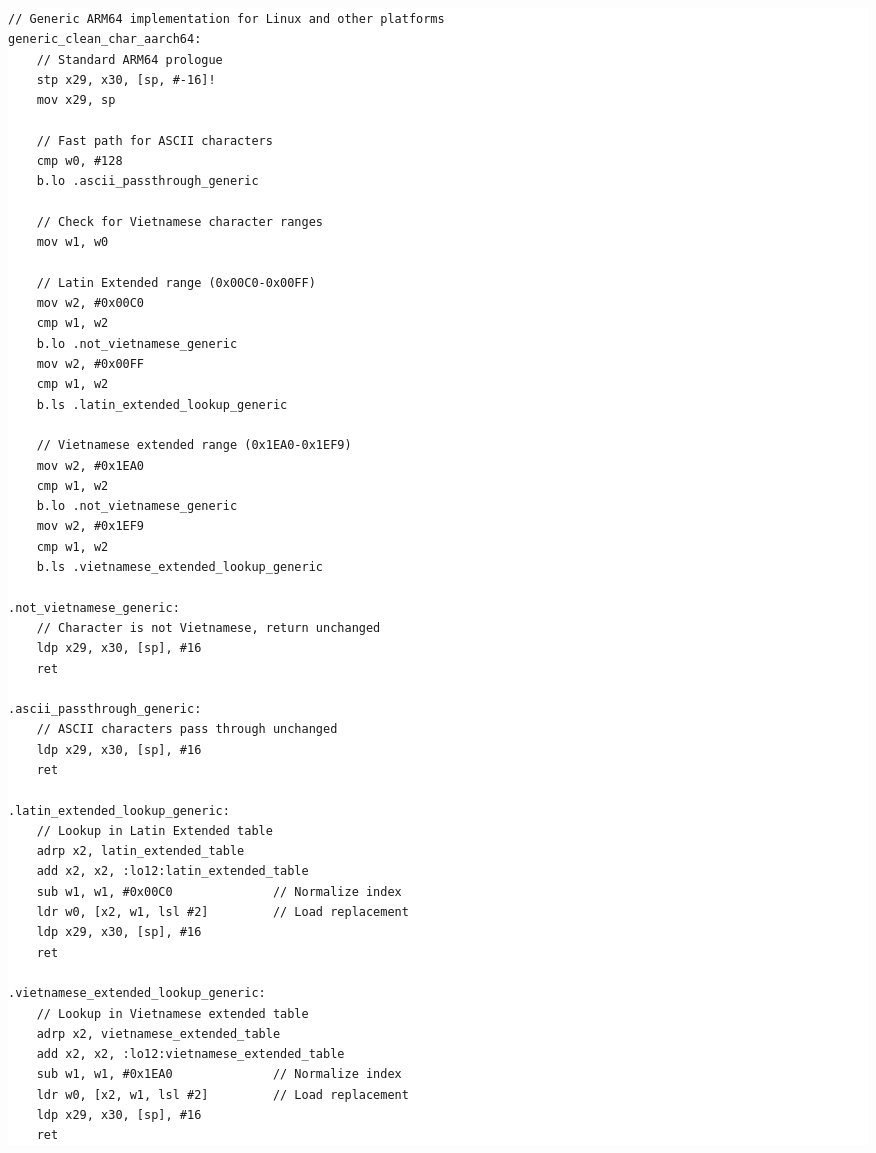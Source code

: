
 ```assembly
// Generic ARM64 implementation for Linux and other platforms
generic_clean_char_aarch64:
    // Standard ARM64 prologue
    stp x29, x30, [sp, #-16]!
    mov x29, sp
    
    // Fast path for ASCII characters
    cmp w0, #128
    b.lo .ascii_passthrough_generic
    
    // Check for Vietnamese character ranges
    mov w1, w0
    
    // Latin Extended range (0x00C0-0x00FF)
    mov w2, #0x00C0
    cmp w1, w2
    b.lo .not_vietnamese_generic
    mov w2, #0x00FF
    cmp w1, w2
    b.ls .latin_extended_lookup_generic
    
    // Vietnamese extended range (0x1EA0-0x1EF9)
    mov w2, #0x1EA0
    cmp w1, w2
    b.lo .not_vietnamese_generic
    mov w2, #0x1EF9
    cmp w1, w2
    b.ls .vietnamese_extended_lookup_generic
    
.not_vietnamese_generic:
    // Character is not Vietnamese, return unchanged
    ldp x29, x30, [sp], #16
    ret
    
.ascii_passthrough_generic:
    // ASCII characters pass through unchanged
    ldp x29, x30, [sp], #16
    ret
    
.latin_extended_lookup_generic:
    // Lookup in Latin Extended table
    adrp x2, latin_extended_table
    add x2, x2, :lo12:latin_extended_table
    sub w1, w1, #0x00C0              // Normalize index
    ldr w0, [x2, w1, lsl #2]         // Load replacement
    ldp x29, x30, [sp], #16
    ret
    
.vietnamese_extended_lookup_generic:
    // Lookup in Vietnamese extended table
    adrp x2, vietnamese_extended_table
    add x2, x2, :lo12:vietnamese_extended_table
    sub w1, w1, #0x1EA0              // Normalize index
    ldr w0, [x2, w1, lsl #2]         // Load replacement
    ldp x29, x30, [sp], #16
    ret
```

◇ ◇ ◇ ◇ ◇

> _DESCRIPTION OF THE TASK_
Go over the data and return every line that includes the word "adrp".

> _OUTPUT OF THE EXERCISE_
    adrp x2, latin_extended_table
    adrp x2, vietnamese_extended_table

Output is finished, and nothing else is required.